Implementation (Lightweight GraphRAG): This implementation will follow the pattern of "Lightweight GraphRAG with SQLite".33
Schema: The SQLite DB must contain tables like entities (id, name, type, filePath, code_snippet) and relationships (sourceId, targetId, type).33
Meta-Path Retrieval: A full graph traversal is too slow. The solution is to adopt the "Pseudo-Knowledge Graph" (PKG) approach.19 In this model, common, meaningful paths (meta-paths) are pre-calculated and stored as text attributes on the nodes. For example, a function node could have an attribute meta_paths: "called_by: [api_controller_A]; calls:".

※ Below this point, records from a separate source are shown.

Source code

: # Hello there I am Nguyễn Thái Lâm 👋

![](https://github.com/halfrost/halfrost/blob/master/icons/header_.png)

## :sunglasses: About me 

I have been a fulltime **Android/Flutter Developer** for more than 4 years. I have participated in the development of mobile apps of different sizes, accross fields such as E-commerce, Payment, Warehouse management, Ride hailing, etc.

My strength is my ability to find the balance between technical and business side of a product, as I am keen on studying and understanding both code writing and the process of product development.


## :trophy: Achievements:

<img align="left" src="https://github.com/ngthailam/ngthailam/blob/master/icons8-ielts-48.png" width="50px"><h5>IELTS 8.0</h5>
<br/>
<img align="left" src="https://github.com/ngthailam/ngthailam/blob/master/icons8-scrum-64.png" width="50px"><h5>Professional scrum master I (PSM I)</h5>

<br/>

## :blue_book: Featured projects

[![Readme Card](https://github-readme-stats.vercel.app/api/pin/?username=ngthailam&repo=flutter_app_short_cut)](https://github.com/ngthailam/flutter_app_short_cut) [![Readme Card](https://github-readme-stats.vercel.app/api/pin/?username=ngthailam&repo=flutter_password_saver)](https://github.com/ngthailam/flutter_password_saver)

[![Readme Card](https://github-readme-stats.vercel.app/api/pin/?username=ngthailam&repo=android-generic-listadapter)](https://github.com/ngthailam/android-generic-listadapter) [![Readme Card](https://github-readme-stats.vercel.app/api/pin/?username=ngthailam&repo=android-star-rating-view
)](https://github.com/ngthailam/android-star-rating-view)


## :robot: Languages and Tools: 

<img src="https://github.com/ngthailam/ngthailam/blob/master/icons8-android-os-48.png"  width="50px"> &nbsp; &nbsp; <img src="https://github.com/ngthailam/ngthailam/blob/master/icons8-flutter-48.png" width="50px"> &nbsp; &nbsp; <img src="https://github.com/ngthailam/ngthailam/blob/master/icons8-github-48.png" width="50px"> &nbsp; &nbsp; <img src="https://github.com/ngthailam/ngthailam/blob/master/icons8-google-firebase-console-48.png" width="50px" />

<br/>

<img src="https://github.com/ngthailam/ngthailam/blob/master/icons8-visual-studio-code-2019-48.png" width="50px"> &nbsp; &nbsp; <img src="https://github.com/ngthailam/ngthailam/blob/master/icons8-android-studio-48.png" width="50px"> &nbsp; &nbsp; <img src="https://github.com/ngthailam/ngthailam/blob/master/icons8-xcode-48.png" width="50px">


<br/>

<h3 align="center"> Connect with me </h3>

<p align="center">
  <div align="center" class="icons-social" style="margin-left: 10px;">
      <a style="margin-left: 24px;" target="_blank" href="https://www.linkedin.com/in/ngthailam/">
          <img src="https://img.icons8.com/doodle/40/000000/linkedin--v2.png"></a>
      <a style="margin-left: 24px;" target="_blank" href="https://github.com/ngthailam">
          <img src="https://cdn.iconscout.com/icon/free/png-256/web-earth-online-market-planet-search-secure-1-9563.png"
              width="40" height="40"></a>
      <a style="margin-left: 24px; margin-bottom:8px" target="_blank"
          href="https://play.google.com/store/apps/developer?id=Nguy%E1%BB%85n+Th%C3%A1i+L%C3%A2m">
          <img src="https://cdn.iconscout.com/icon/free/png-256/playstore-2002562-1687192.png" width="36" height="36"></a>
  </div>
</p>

Retrieval Node: The retrieve_graph node will not perform complex traversal. Instead, it will use the sqlite-vec extension 33 to perform a semantic vector search directly on the name, code_snippet, and meta_paths text columns of the entities table. This provides the power of GraphRAG (finding nodes based on their relationships) without the computational overhead, perfectly matching the "lightweight" and "no-AST" constraints.
Strategy C: Governance Memory (Temporal)
Implementation: This will be the simplest retriever node. The retrieve_audit function will be a custom Python function that connects to the audit log (likely another SQLite DB or log file) and performs basic SQL LIKE queries for keywords or date-range filters to answer temporal queries.
2.5. Component 3: Heterogeneous Result Fusion
The Problem: The three retrievers (and the hybrid vector retriever) will produce 3-4 ranked lists of documents with completely different and incompatible scoring mechanisms (e.g., cosine similarity, BM25 scores, SQL matches).38
The Solution: Reciprocal Rank Fusion (RRF): RRF is a simple, non-LLM algorithm that is perfectly suited for this task.30 It is score-agnostic; it only uses the rank of each document in each list.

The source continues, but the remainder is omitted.